If R says it can’t install a package because a file is “in use,” close all other R/RStudio windows and try again. Windows sometimes locks files that are open in another session.

Step 3: Create an RStudio Project

Projects keep your files organized and make file paths work correctly.

  1. In RStudio: File → New Project → New Directory → New Project
  2. Name it MC451_Analysis (no spaces)
  3. Choose a location you can find easily (e.g., your Documents folder)
  4. Click Create Project

RStudio will restart in your new project. You’ll see the project name in the top-right corner of the window.

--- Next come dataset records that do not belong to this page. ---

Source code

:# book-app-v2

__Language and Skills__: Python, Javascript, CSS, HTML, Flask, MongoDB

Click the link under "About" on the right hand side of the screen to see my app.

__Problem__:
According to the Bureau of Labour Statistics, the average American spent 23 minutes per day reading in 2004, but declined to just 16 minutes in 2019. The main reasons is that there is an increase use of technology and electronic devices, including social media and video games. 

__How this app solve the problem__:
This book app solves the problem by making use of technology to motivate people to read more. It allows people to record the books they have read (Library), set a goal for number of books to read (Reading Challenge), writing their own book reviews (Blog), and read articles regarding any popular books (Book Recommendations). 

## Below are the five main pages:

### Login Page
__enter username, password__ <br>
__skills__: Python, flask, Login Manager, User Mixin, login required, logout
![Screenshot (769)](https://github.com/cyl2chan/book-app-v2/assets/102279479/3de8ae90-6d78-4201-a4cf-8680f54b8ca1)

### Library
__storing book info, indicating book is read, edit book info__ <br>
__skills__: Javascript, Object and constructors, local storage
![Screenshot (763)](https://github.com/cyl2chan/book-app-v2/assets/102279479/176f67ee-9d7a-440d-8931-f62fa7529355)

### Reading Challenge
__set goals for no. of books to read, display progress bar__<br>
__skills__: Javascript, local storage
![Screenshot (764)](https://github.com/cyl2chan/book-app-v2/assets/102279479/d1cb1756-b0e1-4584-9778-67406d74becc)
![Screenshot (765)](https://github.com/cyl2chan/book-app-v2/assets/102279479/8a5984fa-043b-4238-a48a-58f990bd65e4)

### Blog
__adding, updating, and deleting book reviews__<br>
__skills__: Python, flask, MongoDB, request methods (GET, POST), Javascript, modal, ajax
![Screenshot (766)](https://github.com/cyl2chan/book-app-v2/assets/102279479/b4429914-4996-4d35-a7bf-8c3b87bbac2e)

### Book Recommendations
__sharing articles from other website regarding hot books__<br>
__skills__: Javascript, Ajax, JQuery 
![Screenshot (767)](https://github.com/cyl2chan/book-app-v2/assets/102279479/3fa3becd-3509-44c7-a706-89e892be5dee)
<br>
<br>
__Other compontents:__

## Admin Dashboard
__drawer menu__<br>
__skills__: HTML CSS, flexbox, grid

Step 4: Test with the Music Dataset

Download music_data_raw.csv from Blackboard (or copy it from this workbook’s data/ folder). Place it in your MC451_Analysis project folder.

Now load it:


library(tidyverse)
library(janitor)

music <- read_csv("data/music_data_raw.csv")

glimpse(music)

If you see a table of data in the Console and music appears in your Environment pane (top-right), everything is working.

Step 5: Verify the coursepackR Package (Optional)

Your professor has created a course-specific R package with setup tools and diagnostics:

install.packages("remotes")
remotes::install_github("SIM-Lab-SIUE/coursepackR")

library(coursepackR)
mccourse_check()

This will verify your entire environment — R, RStudio, Quarto, Git, and all required packages. Fix any issues it flags.

Quarto Documents (.qmd)

All of your R assignments are written in Quarto documents — files ending in .qmd. A Quarto document mixes text and code in a single file. When you “render” it, Quarto runs your R code, captures the output (tables, charts, numbers), and produces a polished PDF or HTML document.

The Structure of a .qmd File

A Quarto document has three parts:

1. YAML Header (at the very top, between --- marks):

---
title: "My Analysis"
author: "Your Name"
format: pdf
---

2. Text (written in plain language, just like any document):

This analysis examines the relationship between genre
and musical mode in the Billboard music dataset.

3. Code Chunks (R code between special markers):

```{r}
library(tidyverse)
music <- read_csv("data/music_data_raw.csv")
```

When you click the Render button (or press Ctrl+Shift+K), Quarto:

  1. Runs all the R code chunks in order
  2. Captures their output (tables, charts, printed results)
  3. Combines the text and output into a finished document
  4. Saves it as PDF or HTML (whichever you specified)

This is exactly how your final portfolio will work — one Quarto project that renders into both a PDF and a website.

Try It Yourself

  1. Create a new Quarto document in your project: File → New File → Quarto Document
  2. Give it a title like “My First Quarto Doc”
  3. In the first code chunk, type:
library(tidyverse)
music <- read_csv("data/music_data_raw.csv")
nrow(music)
  1. Click Render (or Ctrl+Shift+K)
  2. You should see a PDF (or HTML) with the number 1792 — the number of songs in the dataset

If this works, you’re ready for Chapter 4.

TipConnection to Your Project

Every assignment from here forward is a .qmd file. Your final portfolio is a Quarto book — a collection of .qmd files that render together. The skills you’re building now (writing text + code in the same document) are the exact skills you’ll use to publish your research.